- Required work -
Lines to return, exactly: from the line with "to use our specialized" to the line with "which are only" in the entries below, both included.

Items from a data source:
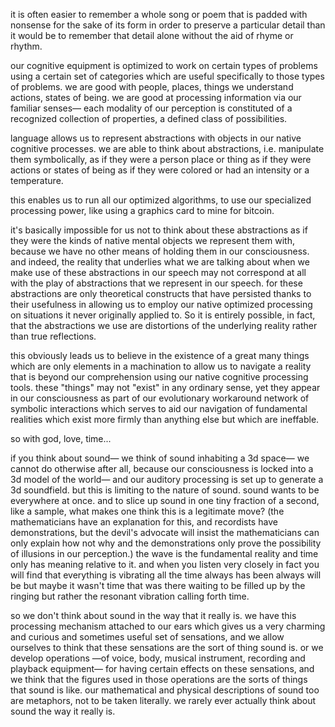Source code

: it is often easier to remember a whole song or poem
that is padded with nonsense for the sake of its form
in order to preserve a particular detail
than it would be to remember that detail alone
without the aid of rhyme or rhythm.

our cognitive equipment is optimized to work on certain types of problems
using a certain set of categories
which are useful specifically to those types of problems.
we are good with people, places, things
we understand actions, states of being.
we are good at processing information via our familiar senses—
each modality of our perception is constituted of a recognized
collection of properties,
a defined class of possibilities.

language allows us to represent abstractions
with objects in our native cognitive processes.
we are able to think about abstractions,
i.e. manipulate them symbolically,
as if they were a person place or thing
as if they were actions or states of being
as if they were colored or had an intensity or a temperature.

this enables us to run all our optimized algorithms,
to use our specialized processing power,
like using a graphics card to mine for bitcoin.

it's basically impossible for us not to think about these abstractions
as if they were the kinds of native mental objects we represent them with,
because we have no other means of holding them in our consciousness.
and indeed, the reality that underlies what we are talking about
when we make use of these abstractions in our speech
may not correspond at all with the play of abstractions that
we represent in our speech.
for these abstractions are only theoretical constructs
that have persisted thanks to their usefulness
in allowing us to employ our native optimized processing
on situations it never originally applied to.
So it is entirely possible, in fact, that the abstractions we use
are distortions of the underlying reality rather than true reflections.

this obviously leads us to believe in the existence of a great many things
which are only elements in a machination to allow us to navigate
a reality that is beyond our comprehension
using our native cognitive processing tools.
these "things" may not "exist" in any ordinary sense,
yet they appear in our consciousness
as part of our evolutionary workaround network of symbolic interactions
which serves to aid our navigation of fundamental realities
which exist more firmly than anything else
but which are ineffable.

so with god, love, time...


if you think about sound—
we think of sound inhabiting a 3d space—
we cannot do otherwise after all,
because our consciousness is locked into a 3d model of the world—
and our auditory processing is set up to generate a 3d soundfield.
but this is limiting to the nature of sound.
sound wants to be everywhere at once.
and to slice up sound in one tiny fraction of a second, like a sample,
what makes one think this is a legitimate move?
(the mathematicians have an explanation for this,
and recordists have demonstrations,
but the devil's advocate will insist
the mathematicians can only explain how not why
and the demonstrations only prove the possibility of illusions
in our perception.)
the wave is the fundamental reality and time only has meaning relative to it.
and when you listen very closely in fact you will find
that everything is vibrating all the time
always has been always will be
but maybe it wasn't time that was there waiting to be filled up by the ringing
but rather the resonant vibration calling forth time.

so we don't think about sound in the way that it really is.
we have this processing mechanism attached to our ears
which gives us a very charming and curious and sometimes useful
set of sensations,
and we allow ourselves to think that these sensations
are the sort of thing sound is.
or we develop operations
—of voice, body, musical instrument, recording and playback equipment—
for having certain effects on these sensations,
and we think that the figures used in those operations
are the sorts of things that sound is like.
our mathematical and physical descriptions of sound too
are metaphors, not to be taken literally.
we rarely ever actually think about sound
the way it really is.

- Result -
to use our specialized processing power,
like using a graphics card to mine for bitcoin.

it's basically impossible for us not to think about these abstractions
as if they were the kinds of native mental objects we represent them with,
because we have no other means of holding them in our consciousness.
and indeed, the reality that underlies what we are talking about
when we make use of these abstractions in our speech
may not correspond at all with the play of abstractions that
we represent in our speech.
for these abstractions are only theoretical constructs
that have persisted thanks to their usefulness
in allowing us to employ our native optimized processing
on situations it never originally applied to.
So it is entirely possible, in fact, that the abstractions we use
are distortions of the underlying reality rather than true reflections.

this obviously leads us to believe in the existence of a great many things
which are only elements in a machination to allow us to navigate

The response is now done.